• [WHAT THE EXERCISE ASKS]
When you retype the data, keep every word exactly and include none of the pictures.

• [SOURCE RECORDS]
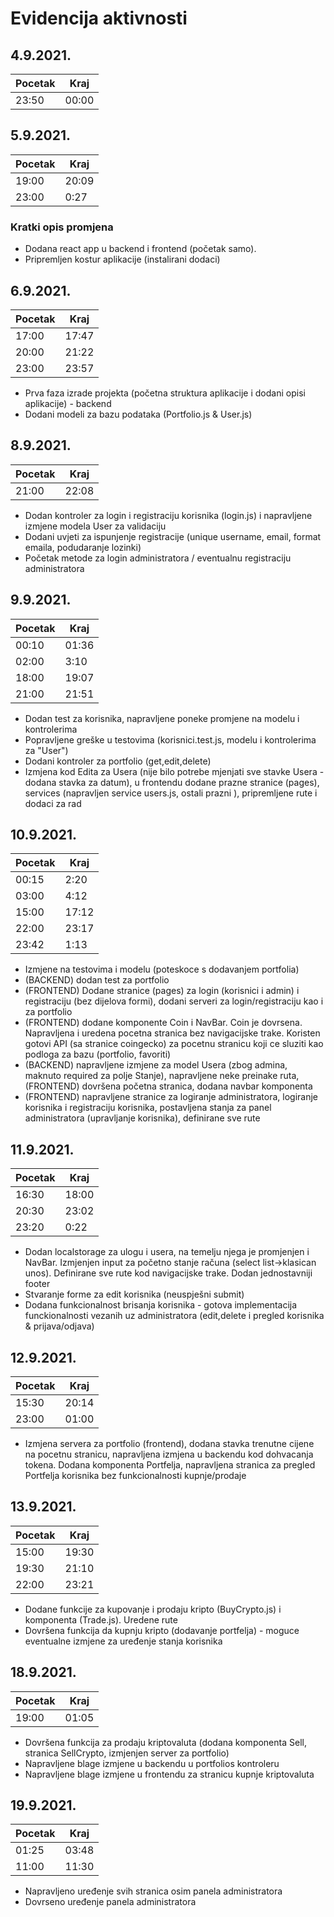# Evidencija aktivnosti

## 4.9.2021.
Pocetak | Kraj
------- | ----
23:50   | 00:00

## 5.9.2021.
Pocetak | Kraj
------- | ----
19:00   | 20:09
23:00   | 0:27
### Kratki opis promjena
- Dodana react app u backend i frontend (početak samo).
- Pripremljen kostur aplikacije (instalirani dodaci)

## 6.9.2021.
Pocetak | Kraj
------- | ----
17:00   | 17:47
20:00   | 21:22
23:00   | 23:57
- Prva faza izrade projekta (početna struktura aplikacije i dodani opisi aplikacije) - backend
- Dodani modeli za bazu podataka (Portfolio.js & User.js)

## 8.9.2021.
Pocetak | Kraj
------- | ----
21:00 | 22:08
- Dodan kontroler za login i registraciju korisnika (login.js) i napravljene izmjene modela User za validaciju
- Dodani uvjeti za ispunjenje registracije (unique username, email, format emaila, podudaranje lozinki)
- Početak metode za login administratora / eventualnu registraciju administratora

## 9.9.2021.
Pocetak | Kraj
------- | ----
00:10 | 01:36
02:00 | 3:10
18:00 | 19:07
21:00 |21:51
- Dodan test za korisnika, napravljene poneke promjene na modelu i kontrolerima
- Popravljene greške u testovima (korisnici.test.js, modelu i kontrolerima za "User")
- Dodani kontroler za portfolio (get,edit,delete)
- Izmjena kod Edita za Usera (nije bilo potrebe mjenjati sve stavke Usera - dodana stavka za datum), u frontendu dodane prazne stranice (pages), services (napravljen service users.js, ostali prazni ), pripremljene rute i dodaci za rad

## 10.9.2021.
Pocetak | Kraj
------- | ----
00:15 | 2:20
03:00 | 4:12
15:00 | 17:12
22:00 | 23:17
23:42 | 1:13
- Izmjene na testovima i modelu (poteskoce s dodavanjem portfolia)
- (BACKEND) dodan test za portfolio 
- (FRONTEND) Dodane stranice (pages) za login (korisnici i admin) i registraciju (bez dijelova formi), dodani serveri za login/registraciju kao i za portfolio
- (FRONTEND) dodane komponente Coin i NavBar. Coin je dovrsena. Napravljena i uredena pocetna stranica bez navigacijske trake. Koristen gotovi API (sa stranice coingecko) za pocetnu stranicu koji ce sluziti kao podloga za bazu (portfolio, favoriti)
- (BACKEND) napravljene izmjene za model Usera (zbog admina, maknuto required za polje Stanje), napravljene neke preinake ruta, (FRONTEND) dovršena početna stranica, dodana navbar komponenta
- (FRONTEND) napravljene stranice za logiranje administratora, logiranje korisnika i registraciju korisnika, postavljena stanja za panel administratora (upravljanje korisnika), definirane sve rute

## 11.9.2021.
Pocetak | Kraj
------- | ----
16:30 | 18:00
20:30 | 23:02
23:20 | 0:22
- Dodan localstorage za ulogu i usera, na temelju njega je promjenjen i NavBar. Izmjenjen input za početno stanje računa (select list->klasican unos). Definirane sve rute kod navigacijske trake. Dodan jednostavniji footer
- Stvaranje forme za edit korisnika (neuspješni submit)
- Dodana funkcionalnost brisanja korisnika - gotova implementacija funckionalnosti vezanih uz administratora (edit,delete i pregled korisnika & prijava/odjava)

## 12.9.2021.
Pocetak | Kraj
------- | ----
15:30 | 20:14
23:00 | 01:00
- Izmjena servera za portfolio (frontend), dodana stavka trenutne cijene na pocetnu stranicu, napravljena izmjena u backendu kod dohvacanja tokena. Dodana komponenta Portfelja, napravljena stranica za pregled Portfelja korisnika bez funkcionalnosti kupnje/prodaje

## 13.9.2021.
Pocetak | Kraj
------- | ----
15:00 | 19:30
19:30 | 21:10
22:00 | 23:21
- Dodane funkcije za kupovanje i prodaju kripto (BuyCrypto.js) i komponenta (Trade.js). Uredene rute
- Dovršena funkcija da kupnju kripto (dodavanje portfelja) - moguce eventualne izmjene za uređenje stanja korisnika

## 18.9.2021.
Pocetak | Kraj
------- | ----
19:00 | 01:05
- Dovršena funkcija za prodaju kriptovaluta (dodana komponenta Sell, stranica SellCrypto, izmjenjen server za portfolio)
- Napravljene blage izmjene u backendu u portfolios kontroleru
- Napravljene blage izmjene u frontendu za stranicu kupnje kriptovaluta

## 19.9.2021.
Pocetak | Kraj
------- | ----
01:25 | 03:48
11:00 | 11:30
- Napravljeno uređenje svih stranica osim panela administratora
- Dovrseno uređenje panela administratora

• [TASK RESULT]
# Evidencija aktivnosti

## 4.9.2021.
Pocetak | Kraj
------- | ----
23:50   | 00:00

## 5.9.2021.
Pocetak | Kraj
------- | ----
19:00   | 20:09
23:00   | 0:27
### Kratki opis promjena
- Dodana react app u backend i frontend (početak samo).
- Pripremljen kostur aplikacije (instalirani dodaci)

## 6.9.2021.
Pocetak | Kraj
------- | ----
17:00   | 17:47
20:00   | 21:22
23:00   | 23:57
- Prva faza izrade projekta (početna struktura aplikacije i dodani opisi aplikacije) - backend
- Dodani modeli za bazu podataka (Portfolio.js & User.js)

## 8.9.2021.
Pocetak | Kraj
------- | ----
21:00 | 22:08
- Dodan kontroler za login i registraciju korisnika (login.js) i napravljene izmjene modela User za validaciju
- Dodani uvjeti za ispunjenje registracije (unique username, email, format emaila, podudaranje lozinki)
- Početak metode za login administratora / eventualnu registraciju administratora

## 9.9.2021.
Pocetak | Kraj
------- | ----
00:10 | 01:36
02:00 | 3:10
18:00 | 19:07
21:00 |21:51
- Dodan test za korisnika, napravljene poneke promjene na modelu i kontrolerima
- Popravljene greške u testovima (korisnici.test.js, modelu i kontrolerima za "User")
- Dodani kontroler za portfolio (get,edit,delete)
- Izmjena kod Edita za Usera (nije bilo potrebe mjenjati sve stavke Usera - dodana stavka za datum), u frontendu dodane prazne stranice (pages), services (napravljen service users.js, ostali prazni ), pripremljene rute i dodaci za rad

## 10.9.2021.
Pocetak | Kraj
------- | ----
00:15 | 2:20
03:00 | 4:12
15:00 | 17:12
22:00 | 23:17
23:42 | 1:13
- Izmjene na testovima i modelu (poteskoce s dodavanjem portfolia)
- (BACKEND) dodan test za portfolio 
- (FRONTEND) Dodane stranice (pages) za login (korisnici i admin) i registraciju (bez dijelova formi), dodani serveri za login/registraciju kao i za portfolio
- (FRONTEND) dodane komponente Coin i NavBar. Coin je dovrsena. Napravljena i uredena pocetna stranica bez navigacijske trake. Koristen gotovi API (sa stranice coingecko) za pocetnu stranicu koji ce sluziti kao podloga za bazu (portfolio, favoriti)
- (BACKEND) napravljene izmjene za model Usera (zbog admina, maknuto required za polje Stanje), napravljene neke preinake ruta, (FRONTEND) dovršena početna stranica, dodana navbar komponenta
- (FRONTEND) napravljene stranice za logiranje administratora, logiranje korisnika i registraciju korisnika, postavljena stanja za panel administratora (upravljanje korisnika), definirane sve rute

## 11.9.2021.
Pocetak | Kraj
------- | ----
16:30 | 18:00
20:30 | 23:02
23:20 | 0:22
- Dodan localstorage za ulogu i usera, na temelju njega je promjenjen i NavBar. Izmjenjen input za početno stanje računa (select list->klasican unos). Definirane sve rute kod navigacijske trake. Dodan jednostavniji footer
- Stvaranje forme za edit korisnika (neuspješni submit)
- Dodana funkcionalnost brisanja korisnika - gotova implementacija funckionalnosti vezanih uz administratora (edit,delete i pregled korisnika & prijava/odjava)

## 12.9.2021.
Pocetak | Kraj
------- | ----
15:30 | 20:14
23:00 | 01:00
- Izmjena servera za portfolio (frontend), dodana stavka trenutne cijene na pocetnu stranicu, napravljena izmjena u backendu kod dohvacanja tokena. Dodana komponenta Portfelja, napravljena stranica za pregled Portfelja korisnika bez funkcionalnosti kupnje/prodaje

## 13.9.2021.
Pocetak | Kraj
------- | ----
15:00 | 19:30
19:30 | 21:10
22:00 | 23:21
- Dodane funkcije za kupovanje i prodaju kripto (BuyCrypto.js) i komponenta (Trade.js). Uredene rute
- Dovršena funkcija da kupnju kripto (dodavanje portfelja) - moguce eventualne izmjene za uređenje stanja korisnika

## 18.9.2021.
Pocetak | Kraj
------- | ----
19:00 | 01:05
- Dovršena funkcija za prodaju kriptovaluta (dodana komponenta Sell, stranica SellCrypto, izmjenjen server za portfolio)
- Napravljene blage izmjene u backendu u portfolios kontroleru
- Napravljene blage izmjene u frontendu za stranicu kupnje kriptovaluta

## 19.9.2021.
Pocetak | Kraj
------- | ----
01:25 | 03:48
11:00 | 11:30
- Napravljeno uređenje svih stranica osim panela administratora
- Dovrseno uređenje panela administratora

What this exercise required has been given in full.